Emulsification is the word scientists give to mixing liquids together. Specifically, it is the process by which immiscible liquids, liquids that cannot normally mix, are mixed together. The chemical agent used is called an emulsifier. Emulsifiers are not unique to food, we use emulsifiers to clean ourselves (soap), and in order to produce medical injections.

Emulsifiers in Food

The most familiar emulsifier is probably the egg. Eggs are used as an emulsifier in everything from cakes and custard, to mayonnaise (Figure 1) and from hollandaise, to soufflés. What the egg is doing chemically is allowing the other ingredients to form a stable emulsion (mix). Interestingly, egg itself actually contains two types of emulsifier: one is protein, the other is lecithin (Figure 2). They both have chemical properties that are shared by both water and fatty substances. This helps mix things up sufficiently well to make a homogeneous mixture of water, fat and lecithin, that looks not unlike baby sick. There are others that are used regularly in cooking too. As well as the egg in mayonnaise, mustard powder is also added to many recipes. This also helps it to stay homogeneous.

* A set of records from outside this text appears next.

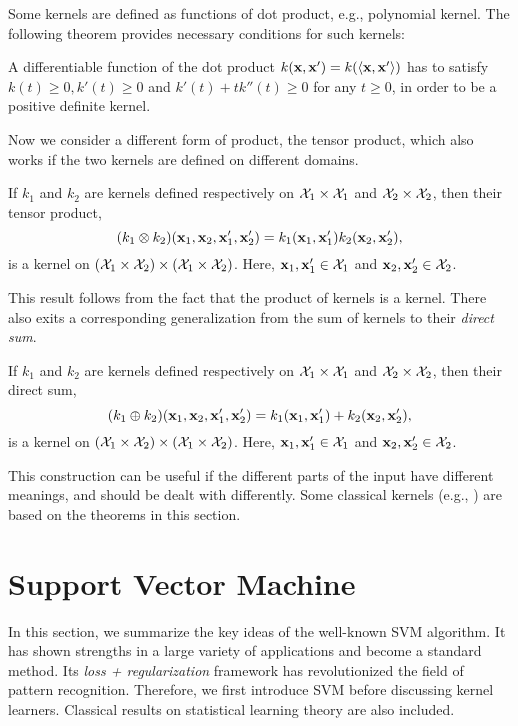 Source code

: Some kernels are defined as functions of dot product, e.g., polynomial kernel. The following theorem provides necessary conditions for such kernels:
\begin{theorem}
A differentiable function of the dot product $k(\mathbf{x},\mathbf{x}')=k(\langle\mathbf{x},\mathbf{x}'\rangle)$ has to satisfy $k(t)\geq0,k'(t)\geq0$ and $k'(t)+tk''(t)\geq0$ for any $t\geq0$, in order to be a positive definite kernel.
\end{theorem}
Now we consider a different form of product, the tensor product, which also works if the two kernels are defined on different domains.
\begin{theorem}
If $k_1$ and $k_2$ are kernels defined respectively on ${\cal X}_1\times{\cal X}_1$ and ${\cal X}_2\times{\cal X}_2$, then their tensor product,
\[
(k_1\otimes k_2)(\mathbf{x}_1,\mathbf{x}_2,\mathbf{x}_1',\mathbf{x}_2')=k_1(\mathbf{x}_1,\mathbf{x}_1')k_2(\mathbf{x}_2,\mathbf{x}_2'),
\]
is a kernel on $({\cal X}_1\times{\cal X}_2)\times({\cal X}_1\times{\cal X}_2)$. Here, $\mathbf{x}_1,\mathbf{x}_1'\in{\cal X}_1$ and $\mathbf{x}_2,\mathbf{x}_2'\in{\cal X}_2$.
\end{theorem}
This result follows from the fact that the product of kernels is a kernel. There also exits a corresponding generalization from the sum of kernels to their {\em direct sum}.
\begin{theorem}
If $k_1$ and $k_2$ are kernels defined respectively on ${\cal X}_1\times{\cal X}_1$ and ${\cal X}_2\times{\cal X}_2$, then  their direct sum,
\[
(k_1\oplus k_2)(\mathbf{x}_1,\mathbf{x}_2,\mathbf{x}_1',\mathbf{x}_2')=k_1(\mathbf{x}_1,\mathbf{x}_1')+k_2(\mathbf{x}_2,\mathbf{x}_2'),
\]
is a kernel on $({\cal X}_1\times{\cal X}_2)\times({\cal X}_1\times{\cal X}_2)$. Here, $\mathbf{x}_1,\mathbf{x}_1'\in{\cal X}_1$ and $\mathbf{x}_2,\mathbf{x}_2'\in{\cal X}_2$.
\end{theorem}
This construction can be useful if the different parts of the input have different meanings, and should be dealt with differently. Some classical kernels (e.g., \cite{tr/Haussler99}) are based on the theorems in this section.

\section{Support Vector Machine}

In this section, we summarize the key ideas of the well-known SVM algorithm. It has shown strengths in a large variety of applications and become a standard method. Its {\em loss + regularization} framework has revolutionized the field of pattern recognition. Therefore, we first introduce SVM before discussing kernel learners. Classical results on statistical learning theory are also included.

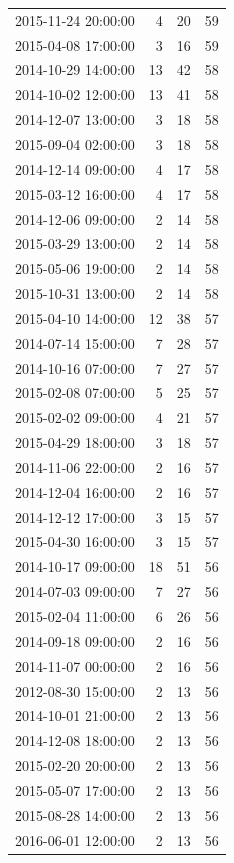 \begin{tabular}{lrrr}
2015-11-24 20:00:00 & 4 & 20 & 59 \\
2015-04-08 17:00:00 & 3 & 16 & 59 \\
2014-10-29 14:00:00 & 13 & 42 & 58 \\
2014-10-02 12:00:00 & 13 & 41 & 58 \\
2014-12-07 13:00:00 & 3 & 18 & 58 \\
2015-09-04 02:00:00 & 3 & 18 & 58 \\
2014-12-14 09:00:00 & 4 & 17 & 58 \\
2015-03-12 16:00:00 & 4 & 17 & 58 \\
2014-12-06 09:00:00 & 2 & 14 & 58 \\
2015-03-29 13:00:00 & 2 & 14 & 58 \\
2015-05-06 19:00:00 & 2 & 14 & 58 \\
2015-10-31 13:00:00 & 2 & 14 & 58 \\
2015-04-10 14:00:00 & 12 & 38 & 57 \\
2014-07-14 15:00:00 & 7 & 28 & 57 \\
2014-10-16 07:00:00 & 7 & 27 & 57 \\
2015-02-08 07:00:00 & 5 & 25 & 57 \\
2015-02-02 09:00:00 & 4 & 21 & 57 \\
2015-04-29 18:00:00 & 3 & 18 & 57 \\
2014-11-06 22:00:00 & 2 & 16 & 57 \\
2014-12-04 16:00:00 & 2 & 16 & 57 \\
2014-12-12 17:00:00 & 3 & 15 & 57 \\
2015-04-30 16:00:00 & 3 & 15 & 57 \\
2014-10-17 09:00:00 & 18 & 51 & 56 \\
2014-07-03 09:00:00 & 7 & 27 & 56 \\
2015-02-04 11:00:00 & 6 & 26 & 56 \\
2014-09-18 09:00:00 & 2 & 16 & 56 \\
2014-11-07 00:00:00 & 2 & 16 & 56 \\
2012-08-30 15:00:00 & 2 & 13 & 56 \\
2014-10-01 21:00:00 & 2 & 13 & 56 \\
2014-12-08 18:00:00 & 2 & 13 & 56 \\
2015-02-20 20:00:00 & 2 & 13 & 56 \\
2015-05-07 17:00:00 & 2 & 13 & 56 \\
2015-08-28 14:00:00 & 2 & 13 & 56 \\
2016-06-01 12:00:00 & 2 & 13 & 56 \\

\end{tabular}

Figure 2. The structure of lecithin. The blue section is water-liking.


Industrial Emulsification

In industrial food production, several harmless emulsifiers, not common-place in the home, have been used for some time. One such is xanthan gum. The name is perhaps misleading as it is not a gum as such when bought, but an off-white powder that is usually accused of being either cocaine or flour. The usage of the word gum is perhaps clearer when we consider the properties it has on being mixed with fat and water. Figure 3 shows the transformation. Here, I include weights and volumes so you can do this yourself if you want to.

Figure 3 – mixture of oil, water and xanthan gum (E415) forming an emulsion that is also thickened. A: oil and water, B: xanthan gum as available commercially, C: xanthan gum with oil and water before shaking, D: water, oil and xanthan gum mix after shaking, showing solidification, E: solid mixture as compared to xanthan gum.

In part A we see the oil (clear yellow layer, 10 mL) above the water (colourless layer, 25 mL).  Adding the xanthan gum (B, 5 g) appears to do little initially (C), however a brief agitation of the system leads to homogenesis of the three substances (D).   Not only do we have an homogenous mixture, but also one that is thicker than it was previously – squeezing it out gives the appearance of an off-white turd (E).  Said turd goes brilliantly with a sprig of basil or rosemary and glass of chilled white Sancerre.